Tommio Posted February 16, 2005 Posted February 16, 2005 well it is definatly complete. Unfortunatly I don't know why we age, but I read somewhere that animals such as great white sharks and crocodilia do not age at all! Is this true and could it be connected to their advanced immune system? Does this also pose the question - is aging a disease?

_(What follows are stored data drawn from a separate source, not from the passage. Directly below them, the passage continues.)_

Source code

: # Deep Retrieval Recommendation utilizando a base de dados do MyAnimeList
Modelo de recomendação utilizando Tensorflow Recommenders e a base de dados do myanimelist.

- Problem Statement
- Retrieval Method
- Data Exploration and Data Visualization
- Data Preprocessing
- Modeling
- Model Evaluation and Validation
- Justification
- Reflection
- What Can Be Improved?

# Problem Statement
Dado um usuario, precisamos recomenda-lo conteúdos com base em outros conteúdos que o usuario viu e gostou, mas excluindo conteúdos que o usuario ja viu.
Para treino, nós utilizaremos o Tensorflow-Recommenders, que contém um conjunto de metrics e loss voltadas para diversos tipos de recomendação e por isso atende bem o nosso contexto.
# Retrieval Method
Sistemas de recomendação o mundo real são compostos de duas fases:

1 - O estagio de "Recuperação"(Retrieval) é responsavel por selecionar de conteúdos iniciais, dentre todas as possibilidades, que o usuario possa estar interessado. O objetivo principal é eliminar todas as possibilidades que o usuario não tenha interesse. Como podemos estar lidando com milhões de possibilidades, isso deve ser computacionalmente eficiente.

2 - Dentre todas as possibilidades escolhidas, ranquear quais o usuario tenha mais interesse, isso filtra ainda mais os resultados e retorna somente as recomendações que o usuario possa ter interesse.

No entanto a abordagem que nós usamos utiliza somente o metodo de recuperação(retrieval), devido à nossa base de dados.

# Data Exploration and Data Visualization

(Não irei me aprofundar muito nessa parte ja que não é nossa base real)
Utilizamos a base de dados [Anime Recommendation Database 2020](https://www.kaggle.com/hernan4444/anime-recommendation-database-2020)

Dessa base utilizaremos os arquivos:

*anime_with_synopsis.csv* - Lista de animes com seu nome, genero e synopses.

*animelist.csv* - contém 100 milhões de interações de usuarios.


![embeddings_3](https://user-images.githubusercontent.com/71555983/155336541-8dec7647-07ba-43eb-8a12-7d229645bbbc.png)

Tommio Posted February 16, 2005 Posted February 16, 2005 sorry more questions than....well....no answers
Aardvark Posted February 17, 2005 Posted February 17, 2005 well it is definatly complete. Unfortunatly I don't know why we age, but I read somewhere that animals such as great white sharks and crocodilia do not age at all! Is this true and could it be connected to their advanced immune system? Does this also pose the question - is aging a disease? Great white sharks are estimated to have a lifespan of around 30 to 40 years. Crocodiles are know for their longevity, but they do grow old and die eventually. It seems that some reptiles do have long lifespans, for instance turtles are well known for living longer than humans. Why this might be i don't know but it might be worth some study for pointers on human longevity.
ecoli Posted February 17, 2005 Posted February 17, 2005 one word answer: telomeres http://www.infoaging.org/b-tel-home.html http://www.genlink.wustl.edu/teldb/tel.html http://en.wikipedia.org/wiki/Telomere http://biocrs.biomed.brown.edu/Books/Chapters/Ch%205/Telomeres.html
Aardvark Posted February 17, 2005 Posted February 17, 2005 one word answer: telomeres http://www.infoaging.org/b-tel-home.html http://www.genlink.wustl.edu/teldb/tel.html http://en.wikipedia.org/wiki/Telomere http://biocrs.biomed.brown.edu/Books/Chapters/Ch%205/Telomeres.html Telomeres are obviously crucial, but i think aging is more complex. There are other factors to the decay of the human body over time such as mutation accumulation.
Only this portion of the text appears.